**Goal of the exercise**
The answer must consist of every record below, reproduced exactly.

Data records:
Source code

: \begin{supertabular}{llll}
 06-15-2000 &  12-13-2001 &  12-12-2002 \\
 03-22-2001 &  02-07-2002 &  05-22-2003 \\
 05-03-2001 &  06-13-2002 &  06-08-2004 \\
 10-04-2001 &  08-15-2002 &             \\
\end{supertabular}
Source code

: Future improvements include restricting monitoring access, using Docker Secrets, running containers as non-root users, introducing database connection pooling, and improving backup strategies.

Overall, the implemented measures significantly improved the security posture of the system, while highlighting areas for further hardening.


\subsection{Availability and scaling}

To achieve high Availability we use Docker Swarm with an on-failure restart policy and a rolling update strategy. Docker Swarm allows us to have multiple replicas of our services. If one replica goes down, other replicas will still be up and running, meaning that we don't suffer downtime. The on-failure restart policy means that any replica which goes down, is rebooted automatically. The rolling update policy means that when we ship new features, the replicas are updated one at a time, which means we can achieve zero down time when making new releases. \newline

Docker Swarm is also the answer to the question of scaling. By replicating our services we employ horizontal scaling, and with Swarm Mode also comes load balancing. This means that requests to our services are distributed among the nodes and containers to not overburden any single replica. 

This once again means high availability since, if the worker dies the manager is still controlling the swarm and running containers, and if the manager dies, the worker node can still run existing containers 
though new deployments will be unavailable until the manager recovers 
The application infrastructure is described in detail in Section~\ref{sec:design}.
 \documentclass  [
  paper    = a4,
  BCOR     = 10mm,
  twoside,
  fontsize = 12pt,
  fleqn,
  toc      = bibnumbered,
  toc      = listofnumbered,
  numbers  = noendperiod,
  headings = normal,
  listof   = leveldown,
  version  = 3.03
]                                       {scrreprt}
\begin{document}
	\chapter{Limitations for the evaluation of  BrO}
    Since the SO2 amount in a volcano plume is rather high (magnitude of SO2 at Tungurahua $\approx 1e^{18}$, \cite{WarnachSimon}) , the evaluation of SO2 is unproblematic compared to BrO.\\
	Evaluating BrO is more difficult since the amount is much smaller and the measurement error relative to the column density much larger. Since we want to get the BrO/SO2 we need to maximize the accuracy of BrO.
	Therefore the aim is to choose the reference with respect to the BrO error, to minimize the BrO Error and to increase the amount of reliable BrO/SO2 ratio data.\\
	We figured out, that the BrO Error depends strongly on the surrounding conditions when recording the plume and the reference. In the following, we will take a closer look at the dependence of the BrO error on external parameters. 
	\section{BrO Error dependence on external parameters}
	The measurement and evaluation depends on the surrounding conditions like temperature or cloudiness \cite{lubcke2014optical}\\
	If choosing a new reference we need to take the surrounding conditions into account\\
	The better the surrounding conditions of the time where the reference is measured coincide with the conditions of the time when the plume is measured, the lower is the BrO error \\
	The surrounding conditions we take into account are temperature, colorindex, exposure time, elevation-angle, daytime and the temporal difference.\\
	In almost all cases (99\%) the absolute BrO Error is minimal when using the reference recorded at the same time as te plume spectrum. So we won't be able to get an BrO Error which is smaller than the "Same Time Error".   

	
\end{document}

**Reply**
Source code

: \begin{supertabular}{llll}
 06-15-2000 &  12-13-2001 &  12-12-2002 \\
 03-22-2001 &  02-07-2002 &  05-22-2003 \\
 05-03-2001 &  06-13-2002 &  06-08-2004 \\
 10-04-2001 &  08-15-2002 &             \\
\end{supertabular}
Source code

: Future improvements include restricting monitoring access, using Docker Secrets, running containers as non-root users, introducing database connection pooling, and improving backup strategies.

Overall, the implemented measures significantly improved the security posture of the system, while highlighting areas for further hardening.


\subsection{Availability and scaling}

To achieve high Availability we use Docker Swarm with an on-failure restart policy and a rolling update strategy. Docker Swarm allows us to have multiple replicas of our services. If one replica goes down, other replicas will still be up and running, meaning that we don't suffer downtime. The on-failure restart policy means that any replica which goes down, is rebooted automatically. The rolling update policy means that when we ship new features, the replicas are updated one at a time, which means we can achieve zero down time when making new releases. \newline

Docker Swarm is also the answer to the question of scaling. By replicating our services we employ horizontal scaling, and with Swarm Mode also comes load balancing. This means that requests to our services are distributed among the nodes and containers to not overburden any single replica. 

This once again means high availability since, if the worker dies the manager is still controlling the swarm and running containers, and if the manager dies, the worker node can still run existing containers 
though new deployments will be unavailable until the manager recovers 
The application infrastructure is described in detail in Section~\ref{sec:design}.
 \documentclass  [
  paper    = a4,
  BCOR     = 10mm,
  twoside,
  fontsize = 12pt,
  fleqn,
  toc      = bibnumbered,
  toc      = listofnumbered,
  numbers  = noendperiod,
  headings = normal,
  listof   = leveldown,
  version  = 3.03
]                                       {scrreprt}
\begin{document}
	\chapter{Limitations for the evaluation of  BrO}
    Since the SO2 amount in a volcano plume is rather high (magnitude of SO2 at Tungurahua $\approx 1e^{18}$, \cite{WarnachSimon}) , the evaluation of SO2 is unproblematic compared to BrO.\\
	Evaluating BrO is more difficult since the amount is much smaller and the measurement error relative to the column density much larger. Since we want to get the BrO/SO2 we need to maximize the accuracy of BrO.
	Therefore the aim is to choose the reference with respect to the BrO error, to minimize the BrO Error and to increase the amount of reliable BrO/SO2 ratio data.\\
	We figured out, that the BrO Error depends strongly on the surrounding conditions when recording the plume and the reference. In the following, we will take a closer look at the dependence of the BrO error on external parameters. 
	\section{BrO Error dependence on external parameters}
	The measurement and evaluation depends on the surrounding conditions like temperature or cloudiness \cite{lubcke2014optical}\\
	If choosing a new reference we need to take the surrounding conditions into account\\
	The better the surrounding conditions of the time where the reference is measured coincide with the conditions of the time when the plume is measured, the lower is the BrO error \\
	The surrounding conditions we take into account are temperature, colorindex, exposure time, elevation-angle, daytime and the temporal difference.\\
	In almost all cases (99\%) the absolute BrO Error is minimal when using the reference recorded at the same time as te plume spectrum. So we won't be able to get an BrO Error which is smaller than the "Same Time Error".   

	
\end{document}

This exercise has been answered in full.